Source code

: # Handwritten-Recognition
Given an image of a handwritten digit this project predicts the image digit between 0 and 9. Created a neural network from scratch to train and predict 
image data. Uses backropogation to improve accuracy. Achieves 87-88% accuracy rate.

**********

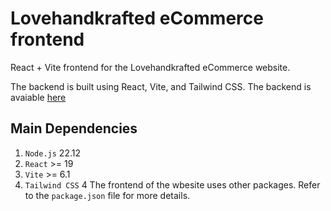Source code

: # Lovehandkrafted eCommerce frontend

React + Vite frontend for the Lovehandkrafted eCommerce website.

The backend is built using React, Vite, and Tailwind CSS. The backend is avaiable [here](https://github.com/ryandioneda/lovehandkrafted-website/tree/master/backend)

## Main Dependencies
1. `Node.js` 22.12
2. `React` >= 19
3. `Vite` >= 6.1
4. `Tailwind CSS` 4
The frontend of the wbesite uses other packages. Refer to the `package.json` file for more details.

**********

*HOW TO COMPLETE THIS TASK*.
Look above for the line holding "Lovehandkrafted eCommerce frontend" and the line holding "The frontend of", then output exactly those two lines and every line between them, nothing more.

*RESPONSE TO THE TASK*.
: # Lovehandkrafted eCommerce frontend

React + Vite frontend for the Lovehandkrafted eCommerce website.

The backend is built using React, Vite, and Tailwind CSS. The backend is avaiable [here](https://github.com/ryandioneda/lovehandkrafted-website/tree/master/backend)

## Main Dependencies
1. `Node.js` 22.12
2. `React` >= 19
3. `Vite` >= 6.1
4. `Tailwind CSS` 4
The frontend of the wbesite uses other packages. Refer to the `package.json` file for more details.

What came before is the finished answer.